Problem description:
Keep only the lines that hold the string "instead", filtering out the rest of the entries below.

Records:
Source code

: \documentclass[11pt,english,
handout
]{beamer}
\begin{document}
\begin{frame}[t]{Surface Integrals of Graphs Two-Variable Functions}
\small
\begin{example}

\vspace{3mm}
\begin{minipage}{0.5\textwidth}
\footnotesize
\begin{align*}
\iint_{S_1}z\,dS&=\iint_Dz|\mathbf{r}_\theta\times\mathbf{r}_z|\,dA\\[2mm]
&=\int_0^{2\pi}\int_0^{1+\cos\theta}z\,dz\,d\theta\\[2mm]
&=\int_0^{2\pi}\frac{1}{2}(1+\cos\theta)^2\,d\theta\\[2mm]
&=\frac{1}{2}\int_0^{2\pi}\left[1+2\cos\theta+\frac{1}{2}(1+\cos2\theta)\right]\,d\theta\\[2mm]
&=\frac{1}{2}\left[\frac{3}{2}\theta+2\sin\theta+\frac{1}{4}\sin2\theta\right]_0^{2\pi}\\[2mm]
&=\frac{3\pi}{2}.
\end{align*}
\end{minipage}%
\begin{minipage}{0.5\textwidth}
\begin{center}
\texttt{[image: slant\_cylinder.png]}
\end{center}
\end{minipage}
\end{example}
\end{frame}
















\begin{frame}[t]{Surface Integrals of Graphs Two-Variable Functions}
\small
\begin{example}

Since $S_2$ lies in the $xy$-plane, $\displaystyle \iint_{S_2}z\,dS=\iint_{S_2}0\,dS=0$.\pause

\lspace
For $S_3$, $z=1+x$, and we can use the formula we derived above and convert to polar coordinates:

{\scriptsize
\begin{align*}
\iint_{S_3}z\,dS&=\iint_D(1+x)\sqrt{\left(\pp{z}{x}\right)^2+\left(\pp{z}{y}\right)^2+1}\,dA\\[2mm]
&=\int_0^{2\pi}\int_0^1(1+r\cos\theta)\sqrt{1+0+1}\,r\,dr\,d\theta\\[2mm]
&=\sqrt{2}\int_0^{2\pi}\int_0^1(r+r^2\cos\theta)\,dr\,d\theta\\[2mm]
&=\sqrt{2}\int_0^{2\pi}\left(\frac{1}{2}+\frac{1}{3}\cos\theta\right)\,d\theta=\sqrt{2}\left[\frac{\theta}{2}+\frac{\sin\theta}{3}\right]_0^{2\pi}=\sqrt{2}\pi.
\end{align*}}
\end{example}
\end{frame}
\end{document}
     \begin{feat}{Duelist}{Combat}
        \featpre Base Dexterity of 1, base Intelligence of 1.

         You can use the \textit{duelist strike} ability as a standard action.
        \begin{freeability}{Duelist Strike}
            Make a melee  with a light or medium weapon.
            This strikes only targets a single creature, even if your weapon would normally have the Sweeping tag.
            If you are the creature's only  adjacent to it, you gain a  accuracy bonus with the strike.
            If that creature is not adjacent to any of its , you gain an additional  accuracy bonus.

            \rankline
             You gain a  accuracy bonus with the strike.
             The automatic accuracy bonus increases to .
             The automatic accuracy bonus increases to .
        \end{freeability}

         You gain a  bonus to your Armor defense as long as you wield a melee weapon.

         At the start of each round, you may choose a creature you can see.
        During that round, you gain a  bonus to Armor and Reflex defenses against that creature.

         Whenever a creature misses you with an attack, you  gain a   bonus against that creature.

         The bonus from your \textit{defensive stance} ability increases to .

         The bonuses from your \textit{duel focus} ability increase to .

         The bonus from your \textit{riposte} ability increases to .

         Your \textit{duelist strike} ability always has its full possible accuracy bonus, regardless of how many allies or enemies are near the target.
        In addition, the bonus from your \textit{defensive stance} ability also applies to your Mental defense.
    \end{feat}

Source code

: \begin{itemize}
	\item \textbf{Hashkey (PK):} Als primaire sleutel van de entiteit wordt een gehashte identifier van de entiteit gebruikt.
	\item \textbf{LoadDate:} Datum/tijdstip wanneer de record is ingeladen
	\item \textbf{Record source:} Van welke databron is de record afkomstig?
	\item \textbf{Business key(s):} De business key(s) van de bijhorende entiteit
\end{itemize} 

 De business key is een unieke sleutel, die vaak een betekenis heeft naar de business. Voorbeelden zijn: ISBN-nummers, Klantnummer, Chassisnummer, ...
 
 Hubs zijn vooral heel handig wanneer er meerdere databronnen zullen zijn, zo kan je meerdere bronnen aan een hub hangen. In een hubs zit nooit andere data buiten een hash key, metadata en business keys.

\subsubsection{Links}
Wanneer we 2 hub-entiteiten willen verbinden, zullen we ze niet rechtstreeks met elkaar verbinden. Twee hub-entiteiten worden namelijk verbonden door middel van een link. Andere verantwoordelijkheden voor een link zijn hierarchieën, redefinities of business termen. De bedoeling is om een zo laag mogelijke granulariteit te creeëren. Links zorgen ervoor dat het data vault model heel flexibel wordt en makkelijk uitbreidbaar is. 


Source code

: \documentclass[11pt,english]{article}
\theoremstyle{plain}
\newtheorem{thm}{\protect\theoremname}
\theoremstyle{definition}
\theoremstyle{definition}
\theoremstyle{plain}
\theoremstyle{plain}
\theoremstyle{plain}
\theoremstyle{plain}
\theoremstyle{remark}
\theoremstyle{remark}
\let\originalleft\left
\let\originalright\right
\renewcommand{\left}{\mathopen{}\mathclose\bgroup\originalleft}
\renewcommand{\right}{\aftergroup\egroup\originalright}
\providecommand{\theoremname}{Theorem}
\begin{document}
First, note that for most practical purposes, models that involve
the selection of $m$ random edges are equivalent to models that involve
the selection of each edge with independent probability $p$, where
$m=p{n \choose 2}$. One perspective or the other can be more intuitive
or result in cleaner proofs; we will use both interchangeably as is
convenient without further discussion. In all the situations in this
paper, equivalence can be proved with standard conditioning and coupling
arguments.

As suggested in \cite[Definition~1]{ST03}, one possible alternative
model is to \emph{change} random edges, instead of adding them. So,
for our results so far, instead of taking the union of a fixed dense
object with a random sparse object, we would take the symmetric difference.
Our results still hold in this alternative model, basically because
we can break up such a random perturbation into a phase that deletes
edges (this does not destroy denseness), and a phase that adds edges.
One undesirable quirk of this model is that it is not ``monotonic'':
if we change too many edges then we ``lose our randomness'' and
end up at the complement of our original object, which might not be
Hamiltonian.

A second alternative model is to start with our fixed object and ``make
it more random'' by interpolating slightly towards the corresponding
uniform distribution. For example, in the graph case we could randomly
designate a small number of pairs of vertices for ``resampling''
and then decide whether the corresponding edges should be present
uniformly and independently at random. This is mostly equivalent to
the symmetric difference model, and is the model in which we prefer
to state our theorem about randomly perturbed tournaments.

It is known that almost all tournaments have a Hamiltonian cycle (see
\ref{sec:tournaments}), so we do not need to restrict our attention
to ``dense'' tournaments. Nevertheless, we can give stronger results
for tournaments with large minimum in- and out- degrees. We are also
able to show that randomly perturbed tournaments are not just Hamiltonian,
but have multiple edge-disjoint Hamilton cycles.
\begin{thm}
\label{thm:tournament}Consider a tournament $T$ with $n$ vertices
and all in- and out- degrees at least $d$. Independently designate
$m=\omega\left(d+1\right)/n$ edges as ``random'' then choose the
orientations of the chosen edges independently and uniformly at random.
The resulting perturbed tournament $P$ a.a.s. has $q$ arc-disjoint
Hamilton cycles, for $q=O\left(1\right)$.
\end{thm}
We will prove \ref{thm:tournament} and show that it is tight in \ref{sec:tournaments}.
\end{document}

Your solution:
model is to \emph{change} random edges, instead of adding them. So,
for our results so far, instead of taking the union of a fixed dense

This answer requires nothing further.